Your answer should hold the data exactly as given, minus any picture.

Start of Exercise data

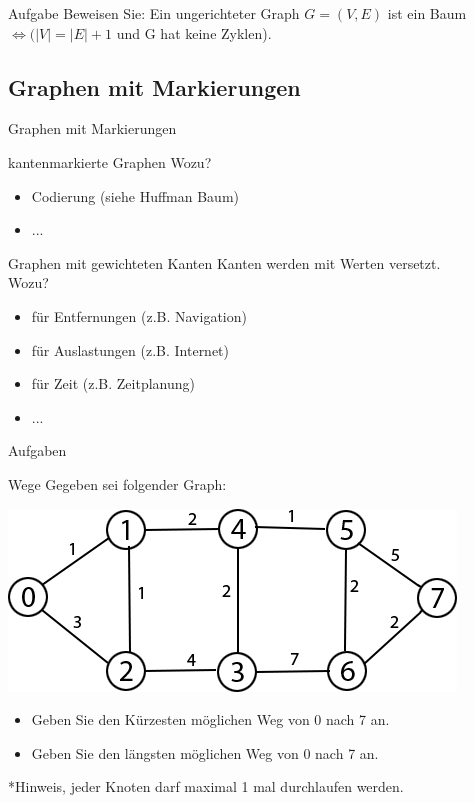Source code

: 	
	\begin{frame}{Aufgabe}
		Beweisen Sie: Ein ungerichteter Graph $G = (V,E)$ ist ein Baum $\Leftrightarrow (|V| =
|E| + 1$ und G hat keine Zyklen).
	\end{frame}
	
	
	
	\subsection{Graphen mit Markierungen}
	\begin{frame}{Graphen mit Markierungen}
		\begin{block}{kantenmarkierte Graphen}
			Wozu?\\
			\begin{itemize}
				\pause
				\item Codierung (siehe Huffman Baum)
				\pause
				\item ...
			\end{itemize}
		\end{block}
		
		\pause
		\begin{block}{Graphen mit gewichteten Kanten}
			Kanten werden mit Werten versetzt.\\
			Wozu?\\
			\begin{itemize}
				\pause
				\item für Entfernungen (z.B. Navigation)
				\pause
				\item für Auslastungen (z.B. Internet)
				\pause
				\item für Zeit (z.B. Zeitplanung)
				\item ...
			\end{itemize}
		\end{block}
	\end{frame}
	
	
	\begin{frame}{Aufgaben}
		\begin{block}{Wege}
			Gegeben sei folgender Graph:\\
			\begin{center}
				\includegraphics[scale=0.5]{graphics/07/graph.png}
			\end{center}
			
			\begin{itemize}
				\item Geben Sie den Kürzesten möglichen Weg von 0 nach 7 an.
				\item Geben Sie den längsten möglichen Weg von 0 nach 7 an.
			\end{itemize}
			*Hinweis, jeder Knoten darf maximal 1 mal durchlaufen werden.
		\end{block}
	\end{frame}
	
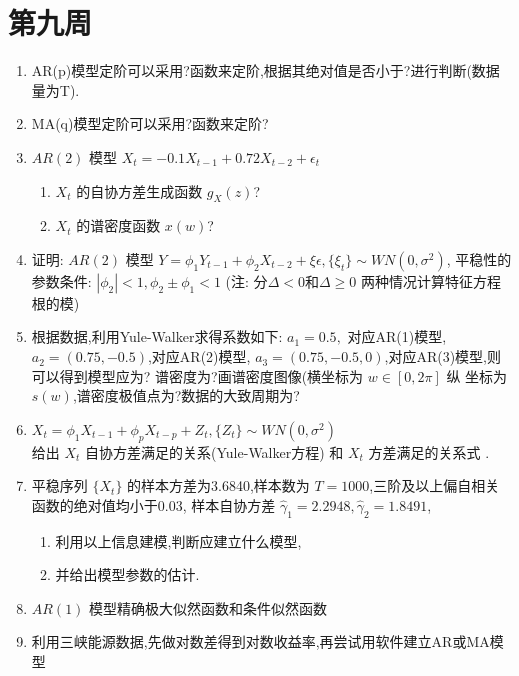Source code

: \section{第九周}
\begin{enumerate}
    \item AR(p)模型定阶可以采用?函数来定阶,根据其绝对值是否小于?进行判断(数据量为T).
    
    \item MA(q)模型定阶可以采用?函数来定阶?
    
    \item $AR(2)$ 模型 $X_{t}=-0.1X_{t-1}+0.72X_{t-2}+\epsilon_{t}$
    \begin{enumerate}
        \item $X_{t}$ 的自协方差生成函数 $g_{X}(z)$?
        \item $X_{t}$ 的谱密度函数 $x(w)$?
    \end{enumerate}
    
    \item 证明: $AR(2)$ 模型 $Y = \phi_{1}Y_{t-1} +\phi_{2}X_{t-2} +\xi \epsilon, \{\xi_{t}\}\sim WN(0,\sigma^{2})$,
    平稳性的参数条件: $|\phi_{2}|<1,\phi_{2}\pm\phi_{1}<1$ (注: 分$\Delta<0\text{和}\Delta\ge0$ 两种情况计算特征方程根的模)

    \item 根据数据,利用Yule-Walker求得系数如下: $a_{1}=0.5,$ 对应AR(1)模型, $a_{2}=(0.75,-0.5)$,对应AR(2)模型, $a_{3}=(0.75,-0.5,0)$,对应AR(3)模型,则可以得到模型应为?
    谱密度为?画谱密度图像(横坐标为 $w\in[0,2\pi]$ 纵 坐标为 $s(w)$,谱密度极值点为?数据的大致周期为?

    \item $X_{t}=\phi_{1}X_{t-1}+\phi_{p}X_{t-p}+Z_{t},\{Z_{t}\}\sim WN(0,\sigma^{2})$
    \\ 给出 $X_{t}$ 自协方差满足的关系(Yule-Walker方程) 和 $X_{t}$ 方差满足的关系式
    .

    \item 平稳序列 $\{X_{t}\}$ 的样本方差为3.6840,样本数为 $T=1000$,三阶及以上偏自相关函数的绝对值均小于0.03,
    样本自协方差 $\hat{\gamma}_{1}=2.2948 ,\hat{\gamma}_{2} = 1.8491$,
    \begin{enumerate}
        \item 利用以上信息建模,判断应建立什么模型,
        \item 并给出模型参数的估计.
    \end{enumerate}

    \item $AR(1)$ 模型精确极大似然函数和条件似然函数

    \item 利用三峡能源数据,先做对数差得到对数收益率,再尝试用软件建立AR或MA模型

\end{enumerate}


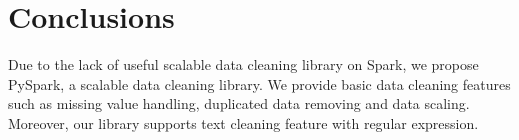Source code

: \documentclass[sigconf]{acmart}
\begin{document}
\section{Conclusions}
Due to the lack of useful scalable data cleaning library on Spark, we propose PySpark, a scalable data cleaning library. We provide basic data cleaning features such as missing value handling, duplicated data removing and data scaling. Moreover, our library supports text cleaning feature with regular expression.



\end{document}
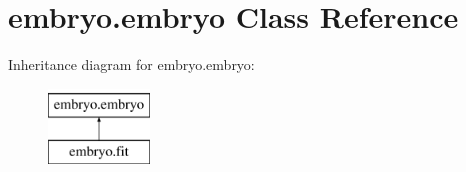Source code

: \hypertarget{classembryo_1_1embryo}{\section{embryo.\+embryo Class Reference}
\label{classembryo_1_1embryo}
}
Inheritance diagram for embryo.\+embryo\+:\begin{figure}[H]
\begin{center}
\leavevmode
\includegraphics[height=2.000000cm]{classembryo_1_1embryo}
\end{center}
\end{figure}
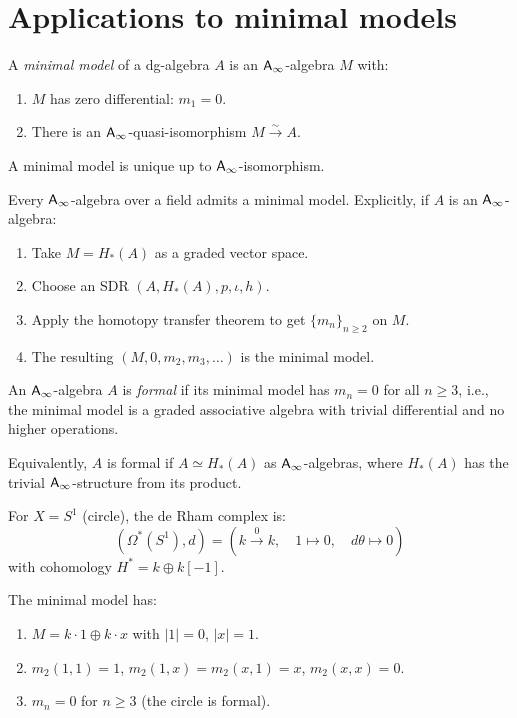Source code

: \section{Applications to minimal models}
\label{sec:minimal-models}

\begin{definition}
\label{def:minimal-model}
A \emph{minimal model} of a dg-algebra $A$ is an $\Ainf$-algebra $M$ with:
\begin{enumerate}[label=(\roman*)]
\item $M$ has zero differential: $m_1 = 0$.
\item There is an $\Ainf$-quasi-isomorphism $M \xrightarrow{\sim} A$.
\end{enumerate}
A minimal model is unique up to $\Ainf$-isomorphism.
\end{definition}

\begin{theorem}
\label{thm:minimal-model-existence}
Every $\Ainf$-algebra over a field admits a minimal model. Explicitly, if 
$A$ is an $\Ainf$-algebra:
\begin{enumerate}[label=(\roman*)]
\item Take $M = H_*(A)$ as a graded vector space.
\item Choose an SDR $(A, H_*(A), p, \iota, h)$.
\item Apply the homotopy transfer theorem to get $\{m_n\}_{n \geq 2}$ on $M$.
\item The resulting $(M, 0, m_2, m_3, \ldots)$ is the minimal model.
\end{enumerate}
\end{theorem}

\begin{corollary}
\label{cor:formality}
An $\Ainf$-algebra $A$ is \emph{formal} if its minimal model has $m_n = 0$
for all $n \geq 3$, i.e., the minimal model is a graded associative
algebra with trivial differential and no higher operations.

Equivalently, $A$ is formal if $A \simeq H_*(A)$ as $\Ainf$-algebras, where 
$H_*(A)$ has the trivial $\Ainf$-structure from its product.
\end{corollary}

\begin{example}
\label{ex:minimal-derham}
For $X = S^1$ (circle), the de Rham complex is:
\[
(\Omega^*(S^1), d) = (k \xrightarrow{0} k, \quad 1 \mapsto 0, \quad d\theta \mapsto 0)
\]
with cohomology $H^* = k \oplus k[-1]$.

The minimal model has:
\begin{enumerate}[label=(\roman*)]
\item $M = k \cdot 1 \oplus k \cdot x$ with $|1| = 0$, $|x| = 1$.
\item $m_2(1, 1) = 1$, $m_2(1, x) = m_2(x, 1) = x$, $m_2(x, x) = 0$.
\item $m_n = 0$ for $n \geq 3$ (the circle is formal).
\end{enumerate}
\end{example}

End of Exercise data

**Solution to this task**
Source code

: 	
	\begin{frame}{Aufgabe}
		Beweisen Sie: Ein ungerichteter Graph $G = (V,E)$ ist ein Baum $\Leftrightarrow (|V| =
|E| + 1$ und G hat keine Zyklen).
	\end{frame}
	
	
	
	\subsection{Graphen mit Markierungen}
	\begin{frame}{Graphen mit Markierungen}
		\begin{block}{kantenmarkierte Graphen}
			Wozu?\\
			\begin{itemize}
				\pause
				\item Codierung (siehe Huffman Baum)
				\pause
				\item ...
			\end{itemize}
		\end{block}
		
		\pause
		\begin{block}{Graphen mit gewichteten Kanten}
			Kanten werden mit Werten versetzt.\\
			Wozu?\\
			\begin{itemize}
				\pause
				\item für Entfernungen (z.B. Navigation)
				\pause
				\item für Auslastungen (z.B. Internet)
				\pause
				\item für Zeit (z.B. Zeitplanung)
				\item ...
			\end{itemize}
		\end{block}
	\end{frame}
	
	
	\begin{frame}{Aufgaben}
		\begin{block}{Wege}
			Gegeben sei folgender Graph:\\
			\begin{center}
				\includegraphics[scale=0.5]{graphics/07/graph.png}
			\end{center}
			
			\begin{itemize}
				\item Geben Sie den Kürzesten möglichen Weg von 0 nach 7 an.
				\item Geben Sie den längsten möglichen Weg von 0 nach 7 an.
			\end{itemize}
			*Hinweis, jeder Knoten darf maximal 1 mal durchlaufen werden.
		\end{block}
	\end{frame}
	
Source code

: \section{第九周}
\begin{enumerate}
    \item AR(p)模型定阶可以采用?函数来定阶,根据其绝对值是否小于?进行判断(数据量为T).
    
    \item MA(q)模型定阶可以采用?函数来定阶?
    
    \item $AR(2)$ 模型 $X_{t}=-0.1X_{t-1}+0.72X_{t-2}+\epsilon_{t}$
    \begin{enumerate}
        \item $X_{t}$ 的自协方差生成函数 $g_{X}(z)$?
        \item $X_{t}$ 的谱密度函数 $x(w)$?
    \end{enumerate}
    
    \item 证明: $AR(2)$ 模型 $Y = \phi_{1}Y_{t-1} +\phi_{2}X_{t-2} +\xi \epsilon, \{\xi_{t}\}\sim WN(0,\sigma^{2})$,
    平稳性的参数条件: $|\phi_{2}|<1,\phi_{2}\pm\phi_{1}<1$ (注: 分$\Delta<0\text{和}\Delta\ge0$ 两种情况计算特征方程根的模)

    \item 根据数据,利用Yule-Walker求得系数如下: $a_{1}=0.5,$ 对应AR(1)模型, $a_{2}=(0.75,-0.5)$,对应AR(2)模型, $a_{3}=(0.75,-0.5,0)$,对应AR(3)模型,则可以得到模型应为?
    谱密度为?画谱密度图像(横坐标为 $w\in[0,2\pi]$ 纵 坐标为 $s(w)$,谱密度极值点为?数据的大致周期为?

    \item $X_{t}=\phi_{1}X_{t-1}+\phi_{p}X_{t-p}+Z_{t},\{Z_{t}\}\sim WN(0,\sigma^{2})$
    \\ 给出 $X_{t}$ 自协方差满足的关系(Yule-Walker方程) 和 $X_{t}$ 方差满足的关系式
    .

    \item 平稳序列 $\{X_{t}\}$ 的样本方差为3.6840,样本数为 $T=1000$,三阶及以上偏自相关函数的绝对值均小于0.03,
    样本自协方差 $\hat{\gamma}_{1}=2.2948 ,\hat{\gamma}_{2} = 1.8491$,
    \begin{enumerate}
        \item 利用以上信息建模,判断应建立什么模型,
        \item 并给出模型参数的估计.
    \end{enumerate}

    \item $AR(1)$ 模型精确极大似然函数和条件似然函数

    \item 利用三峡能源数据,先做对数差得到对数收益率,再尝试用软件建立AR或MA模型

\end{enumerate}


Source code

: \documentclass[sigconf]{acmart}
\begin{document}
\section{Conclusions}
Due to the lack of useful scalable data cleaning library on Spark, we propose PySpark, a scalable data cleaning library. We provide basic data cleaning features such as missing value handling, duplicated data removing and data scaling. Moreover, our library supports text cleaning feature with regular expression.



\end{document}
Source code

: \hypertarget{classembryo_1_1embryo}{\section{embryo.\+embryo Class Reference}
\label{classembryo_1_1embryo}
}
Inheritance diagram for embryo.\+embryo\+:\begin{figure}[H]
\begin{center}
\leavevmode
\includegraphics[height=2.000000cm]{classembryo_1_1embryo}
\end{center}
\end{figure}
Source code

: \section{Applications to minimal models}
\label{sec:minimal-models}

\begin{definition}
\label{def:minimal-model}
A \emph{minimal model} of a dg-algebra $A$ is an $\Ainf$-algebra $M$ with:
\begin{enumerate}[label=(\roman*)]
\item $M$ has zero differential: $m_1 = 0$.
\item There is an $\Ainf$-quasi-isomorphism $M \xrightarrow{\sim} A$.
\end{enumerate}
A minimal model is unique up to $\Ainf$-isomorphism.
\end{definition}

\begin{theorem}
\label{thm:minimal-model-existence}
Every $\Ainf$-algebra over a field admits a minimal model. Explicitly, if 
$A$ is an $\Ainf$-algebra:
\begin{enumerate}[label=(\roman*)]
\item Take $M = H_*(A)$ as a graded vector space.
\item Choose an SDR $(A, H_*(A), p, \iota, h)$.
\item Apply the homotopy transfer theorem to get $\{m_n\}_{n \geq 2}$ on $M$.
\item The resulting $(M, 0, m_2, m_3, \ldots)$ is the minimal model.
\end{enumerate}
\end{theorem}

\begin{corollary}
\label{cor:formality}
An $\Ainf$-algebra $A$ is \emph{formal} if its minimal model has $m_n = 0$
for all $n \geq 3$, i.e., the minimal model is a graded associative
algebra with trivial differential and no higher operations.

Equivalently, $A$ is formal if $A \simeq H_*(A)$ as $\Ainf$-algebras, where 
$H_*(A)$ has the trivial $\Ainf$-structure from its product.
\end{corollary}

\begin{example}
\label{ex:minimal-derham}
For $X = S^1$ (circle), the de Rham complex is:
\[
(\Omega^*(S^1), d) = (k \xrightarrow{0} k, \quad 1 \mapsto 0, \quad d\theta \mapsto 0)
\]
with cohomology $H^* = k \oplus k[-1]$.

The minimal model has:
\begin{enumerate}[label=(\roman*)]
\item $M = k \cdot 1 \oplus k \cdot x$ with $|1| = 0$, $|x| = 1$.
\item $m_2(1, 1) = 1$, $m_2(1, x) = m_2(x, 1) = x$, $m_2(x, x) = 0$.
\item $m_n = 0$ for $n \geq 3$ (the circle is formal).
\end{enumerate}
\end{example}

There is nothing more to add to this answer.